A propos de sa réception à l’Académie française (1684), j’ai été impressionné par le discours que lut La Fontaine à Madame de la Sablière, appelée Iris dans ce texte comme dans plusieurs autres. Il faut dire que cette dame (1636-1693) fut sa plus constante protectrice, chez laquelle il passa vingt ans. Il faut ajouter aussi à son propos, que cette femme qui avait épousé un financier à la fois homme d’esprit et poète, sut réunir dans son salon un grand nombre d’auteurs et de savants célèbres. Fermons la parenthèse pour noter que dans ce discours on évoque Térence, poète comique, mais aussi un poète pastoral et héroïque comme Virgile, que La Fontaine tenait en grande considération.
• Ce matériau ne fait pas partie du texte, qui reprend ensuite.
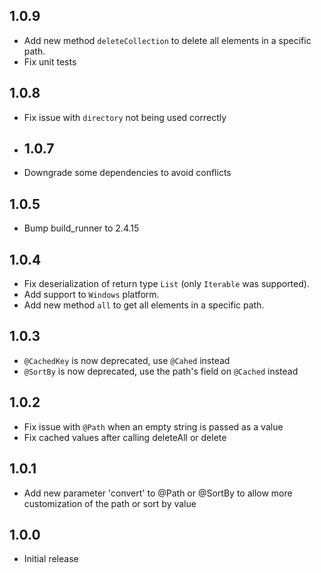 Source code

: ## 1.0.9

* Add new method `deleteCollection` to delete all elements in a specific path.
* Fix unit tests

## 1.0.8

* Fix issue with `directory` not being used correctly

* ## 1.0.7

* Downgrade some dependencies to avoid conflicts

## 1.0.5

* Bump build_runner to 2.4.15

## 1.0.4

* Fix deserialization of return type `List` (only `Iterable` was supported).
* Add support to `Windows` platform.
* Add new method `all` to get all elements in a specific path.

## 1.0.3

* `@CachedKey` is now deprecated, use `@Cahed` instead
* `@SortBy` is now deprecated, use the path's field on `@Cached` instead

## 1.0.2

* Fix issue with `@Path` when an empty string is passed as a value
* Fix cached values after calling deleteAll or delete

## 1.0.1

* Add new parameter 'convert' to @Path or @SortBy to allow more customization of the path or sort by value

## 1.0.0

* Initial release 
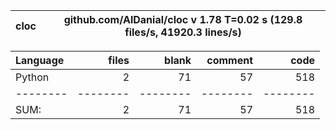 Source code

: cloc|github.com/AlDanial/cloc v 1.78  T=0.02 s (129.8 files/s, 41920.3 lines/s)
--- | ---

Language|files|blank|comment|code
:-------|-------:|-------:|-------:|-------:
Python|2|71|57|518
--------|--------|--------|--------|--------
SUM:|2|71|57|518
D’ailleurs Boileau dans sa Dissertation sur Joconde (1663) rapprochait le talent de La Fontaine de celui de ces deux grands modèles.
La Fontaine avait aussi des ennemis, notamment un certain Antoine Furetière (1620-1688), esprit satirique et auteur d’un Roman bourgeois et d’un Dictionnaire, dont l’Académie redouta la concurrence au point de l’exclure de son sein. Furetière avait notamment reproché à La Fontaine de ne pas savoir, bien qu’il fût maître des eaux et forêts, ce que c’était que bois de grume et bois de marmenteau. La Fontaine répondit par une courte épigramme assez remarquable, se terminant par : « Le bâton, dis- le-nous, était-ce bois de grume, Ou bien du bois de marmenteau ? ». Cela étant, cette réponse ne dissipa nullement les interrogations que Furetière pouvait avoir sur les connaissances de La Fontaine en matière de bois de forêt. Au contraire il semble que cela ne fit que les renforcer. Malgré tout aujourd’hui à peu près personne ne connaît Furetière, alors que la Fontaine appartient au panthéon de notre littérature.